Introduction

Infertility, according to the World Health Organization, is defined as failing to achieve a successful pregnancy after at least 12 months of unprotected and regular sexual intercourse [1]. However, this definition varies based on significant factors in a patient’s medical history, clinical presentation, and age. If an individual has a medical, sexual, reproductive history, or physical exam finding, significant for concern regarding reproductive function, or if they are 40 years of age or older, it is recommended to initiate diagnostic testing immediately [1]. Additionally, age itself may warrant expedited workup at 6 months, particularly for women 35 years and older, who have had regular, unprotected intercourse without conceiving [1]. Infertility affects up to 15% of reproductive-aged couples and once identified warrants evaluation. The most common female cause of infertility is ovulatory dysfunction secondary to factors such as obesity, polycystic ovary syndrome (PCOS), hypothalamic and pituitary dysfunction, thyroid disease, and hyperprolactinemia [2, 3]. Women at risk for diminished ovarian reserve include women 35 years or older, those with a family history of early menopause, prior ovarian resection, and a history of pelvic radiation, or chemotherapy [2]. Tubal disease and endometriosis are other common causes of infertility. In 40% of couples, there is a contributing male factor which may also lead to a need for ART. Despite many identifiable causes and risk factors for infertility, as many as 15–20% of couples may ultimately be diagnosed with unexplained infertility [3].

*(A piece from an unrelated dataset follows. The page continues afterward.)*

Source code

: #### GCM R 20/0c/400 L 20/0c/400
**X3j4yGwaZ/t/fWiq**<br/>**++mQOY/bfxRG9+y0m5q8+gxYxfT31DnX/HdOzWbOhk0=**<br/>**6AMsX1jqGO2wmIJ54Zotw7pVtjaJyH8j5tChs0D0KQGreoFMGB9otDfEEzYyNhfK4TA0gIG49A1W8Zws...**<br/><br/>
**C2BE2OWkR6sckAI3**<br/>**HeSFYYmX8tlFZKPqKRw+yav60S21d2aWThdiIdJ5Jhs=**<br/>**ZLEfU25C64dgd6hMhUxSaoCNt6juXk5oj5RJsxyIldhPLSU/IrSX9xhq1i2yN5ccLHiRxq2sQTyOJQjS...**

The first live birth using in vitro fertilization (IVF), one type of ART, occurred in 1978 and 3 years later, the first infant in the USA to be conceived with the use of IVF was born [4, 5]. Since then, the use of ART and IVF procedures to treat infertility has increased substantially due to the growing number of fertility clinics, improved success rates, awareness of these procedures, and greater availability of insurance coverage. This is illustrated by the fact that in 2015, out of 4,009,654 infants born in the USA and Puerto Rico, 66,298 (1.7%) of them were conceived using ART procedures [5]. As maternal age continues to advance, the need for ART will only continue to increase [6].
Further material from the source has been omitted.